Background:
This is part of a scheduled job that retrieves data from an external site (the external site provides an API for retrieving the data via web service) and updates a database with new information. It is retrieving approximately 3,500 data items. My current scheduled job creates blocks of CFThread
tasks that runs 10 threads at a time and joins them before starting the next block of 10.
Code:
<cfset local.nMaxThreadCount = 10>
<!---retrieve a query that contains the items that need to be updated, approximately 3,500 items--->
<cfset local.qryItemsNeedingUpdate = getItemsNeedingUpdate(dtMostRecentItemPriceDate = local.qryMostRecentItemPriceDate.dtMostRecentItemPrice[1])>
<cfset local.nThreadBlocks = Ceiling(local.qryItemsNeedingUpdate.RecordCount / local.nMaxThreadCount)>
<cftry>
<cfloop index="local.nThreadBlock" from="1" to="#local.nThreadBlocks#">
<cfif local.nThreadBlock EQ local.nThreadBlocks>
<cfset local.nThreadCount = local.qryItemsNeedingUpdate.RecordCount MOD local.nMaxThreadCount>
<cfelse>
<cfset local.nThreadCount = local.nMaxThreadCount>
</cfif>
<cfset local.lstThreads = "">
<cfloop index="local.nThread" from="1" to="#local.nThreadCount#">
<cfset local.nQryIdx = ((local.nThreadBlock - 1) * local.nMaxThreadCount) + local.nThread>
<cfset local.vcThreadName = "updateThread#local.qryItemsNeedingUpdate.nItemID[local.nQryIdx]#">
<cfset local.lstThreads = ListAppend(local.lstThreads, local.vcThreadName)>
<!---create the attributes struct to pass to a thread--->
<cfset local.stThread = StructNew()>
<cfset local.stThread.action = "run">
<cfset local.stThread.name = local.vcThreadName>
<cfset local.stThread.nItemID = local.qryItemsNeedingUpdate.nItemID[local.nQryIdx]>
<!---spawn thread--->
<cfthread attributecollection="#local.stThread#">
<cfset updateItemPrices(nItemID = attributes.nItemID)>
</cfthread>
</cfloop>
<!---join threads--->
<cfthread action="join" name="#local.lstThreads#" />
</cfloop>
<cfcatch type="any">
<cflog text="detailed error message logged here..." type="Error" file="myDailyJob" application="yes">
</cfcatch>
</cftry>
Questions:
Is this kind of logic needed for background processes? That is, is CFThread action="join"
needed? Nothing is displayed from the threads and the threads are independent (do not rely on the other threads or the process that spawned them). The threads update prices in a database and die. Is it necessary to throttle the threads, that is, run 10 at a time and join them? Could the process loop and create all 3,500 threads at once?

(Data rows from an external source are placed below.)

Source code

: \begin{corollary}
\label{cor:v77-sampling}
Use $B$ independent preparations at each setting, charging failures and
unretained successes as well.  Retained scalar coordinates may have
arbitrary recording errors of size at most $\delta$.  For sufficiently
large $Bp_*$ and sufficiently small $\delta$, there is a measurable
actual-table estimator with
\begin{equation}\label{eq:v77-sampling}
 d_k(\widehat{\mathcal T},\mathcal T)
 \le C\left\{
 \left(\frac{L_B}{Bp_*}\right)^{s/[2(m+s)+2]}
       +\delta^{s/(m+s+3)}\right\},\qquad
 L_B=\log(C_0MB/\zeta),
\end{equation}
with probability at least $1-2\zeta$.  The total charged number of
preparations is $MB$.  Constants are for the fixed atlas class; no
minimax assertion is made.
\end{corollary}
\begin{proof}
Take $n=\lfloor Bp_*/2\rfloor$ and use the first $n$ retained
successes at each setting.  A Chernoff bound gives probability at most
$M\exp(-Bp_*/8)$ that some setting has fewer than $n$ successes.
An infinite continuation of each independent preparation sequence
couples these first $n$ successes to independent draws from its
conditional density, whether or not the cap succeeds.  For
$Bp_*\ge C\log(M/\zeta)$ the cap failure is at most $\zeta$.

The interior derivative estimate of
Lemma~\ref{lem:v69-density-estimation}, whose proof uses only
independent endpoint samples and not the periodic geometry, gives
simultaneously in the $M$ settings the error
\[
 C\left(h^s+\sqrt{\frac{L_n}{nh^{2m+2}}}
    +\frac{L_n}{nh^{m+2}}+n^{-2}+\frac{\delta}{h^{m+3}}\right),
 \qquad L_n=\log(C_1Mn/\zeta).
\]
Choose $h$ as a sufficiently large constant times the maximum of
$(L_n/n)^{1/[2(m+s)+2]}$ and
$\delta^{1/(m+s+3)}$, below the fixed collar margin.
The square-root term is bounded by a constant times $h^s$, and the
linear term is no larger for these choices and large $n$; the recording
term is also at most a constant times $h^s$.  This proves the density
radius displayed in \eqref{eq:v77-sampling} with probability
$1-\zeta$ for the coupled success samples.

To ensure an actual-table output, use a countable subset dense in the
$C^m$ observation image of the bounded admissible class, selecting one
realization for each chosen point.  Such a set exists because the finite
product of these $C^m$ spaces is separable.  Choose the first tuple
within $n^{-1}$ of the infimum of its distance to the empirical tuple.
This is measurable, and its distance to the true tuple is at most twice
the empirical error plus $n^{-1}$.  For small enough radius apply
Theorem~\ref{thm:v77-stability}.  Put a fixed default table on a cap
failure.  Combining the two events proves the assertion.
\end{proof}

Will ColdFusion queue the extra threads and run them as it has time?
"join" isn't necessary unless you need to output info to the page after threads complete.
Threads will queue; this varies by the version of ColdFusion you're running.
For what you're doing however, threads aren't what you want. You want to use a message queue, like ActiveMQ or Amazon SQS. You can use an event gateway like the ActiveMQ gateway that comes with Adobe CF, or write your own if you're working with a different message queue or CF engine. (For example, I wrote a messaging system that uses Amazon SQS and Railo event gateways, written in CFML)